1, 2 And 3, Willow Road is a Grade II* listed building in the Camden local planning authority area, England. First listed on 14 May 1974. A Modern Terraced houses. 7 related planning applications.

1, 2 And 3, Willow Road

WRENN ID
tattered-quartz-scarlet
Grade
II*
Local Planning Authority
Camden
Country
England
Date first listed
14 May 1974
Type
Terraced houses
Period
Modern
Source
Historic England listing

Also on this page: sale history · related consents · flood risk · radon risk · detailed attributes ↓

Description

A terrace of three houses at 1, 2, and 3 Willow Road, designed in 1938 by Ernő Goldfinger. The terrace was intended to appear as a single building. Constructed from reinforced concrete with external walls faced in red brick, the houses are notable for their structural approach, with floors supported on reinforced concrete columns, and a central cylindrical drum from which a spiral staircase is cantilevered.

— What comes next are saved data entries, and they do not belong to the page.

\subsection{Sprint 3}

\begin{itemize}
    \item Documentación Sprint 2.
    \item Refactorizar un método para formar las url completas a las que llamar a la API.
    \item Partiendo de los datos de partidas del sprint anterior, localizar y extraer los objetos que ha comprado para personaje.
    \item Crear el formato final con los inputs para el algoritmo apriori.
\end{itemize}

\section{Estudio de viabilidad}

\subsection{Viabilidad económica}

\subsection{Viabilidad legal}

The houses are three storeys to the front, and four to the rear. A continuous window opening is present at the first floor level, and there are seven windows on the second floor. The ground floor features recessed entrances and garages; the garages of numbers 1 and 3 project to support first-floor balconies. Entrances feature plain doors and rectangular sidelights. The external window frames are metal, with first-floor window openings in concrete architraves, featuring vertically set panes that act as French windows to the balconies, alongside picture windows with two rectangular lights. The second floor has seven rectangular two-light casements set in concrete architraves that project from the brickwork. A parapet tops the facade. The rear facade is simpler, with a balcony overlooking the garden.

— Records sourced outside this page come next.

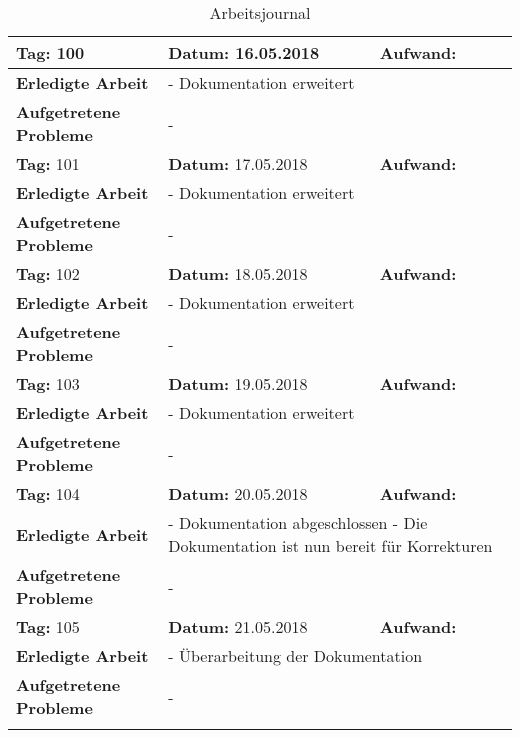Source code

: \begin{longtable}{|p{5cm}|p{5cm}|p{6cm}|}
\rowcolor{heading}\textbf{Tag:} 100 & \textbf{Datum:} 16.05.2018 & \textbf{Aufwand:} \\ \hline
\textbf{Erledigte Arbeit} & \multicolumn{2}{p{11cm}|}{- Dokumentation erweitert} \\ \hline
\textbf{Aufgetretene Probleme} & \multicolumn{2}{p{11cm}|}{-} \\ \hline
\rowcolor{heading}\textbf{Tag:} 101 & \textbf{Datum:} 17.05.2018 & \textbf{Aufwand:} \\ \hline
\textbf{Erledigte Arbeit} & \multicolumn{2}{p{11cm}|}{- Dokumentation erweitert} \\ \hline
\textbf{Aufgetretene Probleme} & \multicolumn{2}{p{11cm}|}{-} \\ \hline
\rowcolor{heading}\textbf{Tag:} 102 & \textbf{Datum:} 18.05.2018 & \textbf{Aufwand:} \\ \hline
\textbf{Erledigte Arbeit} & \multicolumn{2}{p{11cm}|}{- Dokumentation erweitert} \\ \hline
\textbf{Aufgetretene Probleme} & \multicolumn{2}{p{11cm}|}{-} \\ \hline
\rowcolor{heading}\textbf{Tag:} 103 & \textbf{Datum:} 19.05.2018 & \textbf{Aufwand:} \\ \hline
\textbf{Erledigte Arbeit} & \multicolumn{2}{p{11cm}|}{- Dokumentation erweitert} \\ \hline
\textbf{Aufgetretene Probleme} & \multicolumn{2}{p{11cm}|}{-} \\ \hline
\rowcolor{heading}\textbf{Tag:} 104 & \textbf{Datum:} 20.05.2018 & \textbf{Aufwand:} \\ \hline
\textbf{Erledigte Arbeit} & \multicolumn{2}{p{11cm}|}{- Dokumentation abgeschlossen \newline
- Die Dokumentation ist nun bereit für Korrekturen} \\ \hline
\textbf{Aufgetretene Probleme} & \multicolumn{2}{p{11cm}|}{-} \\ \hline
\rowcolor{heading}\textbf{Tag:} 105 & \textbf{Datum:} 21.05.2018 & \textbf{Aufwand:} \\ \hline
\textbf{Erledigte Arbeit} & \multicolumn{2}{p{11cm}|}{- Überarbeitung der Dokumentation} \\ \hline
\textbf{Aufgetretene Probleme} & \multicolumn{2}{p{11cm}|}{-} \\ \hline
\caption{Arbeitsjournal}\\
\end{longtable}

Number 2 Willow Road possesses the most significant interior, retaining a richness of detail reflecting Goldfinger’s ongoing design evolution. He lived there with his artist wife, Ursula, until his death in 1987. A lower floor has been divided into a separate children’s flat. The narrow ground floor includes a rubber-floored entrance hall, from which a top-lit spiral staircase with a slim steel balustrade rises through the house, anchored by a sculpture by Victor Passmore. The first floor features a living room overlooking the rear garden with fitted bookcases and furniture, a curved frame for displaying paintings above the fireplace, and a study behind. A fitted workbench, set over a change in levels, is provided with pairs of sliding screens to adapt the space for use as an artist's studio. The broad front dining room has a window shelf, fitted furniture, and a dining table designed by Goldfinger. A kitchenette, added in the mid to late 1960s by Goldfinger, is located to the side. The bedroom floor retains much fitted furniture, and the top-lit bathroom has fitted cupboards and fittings.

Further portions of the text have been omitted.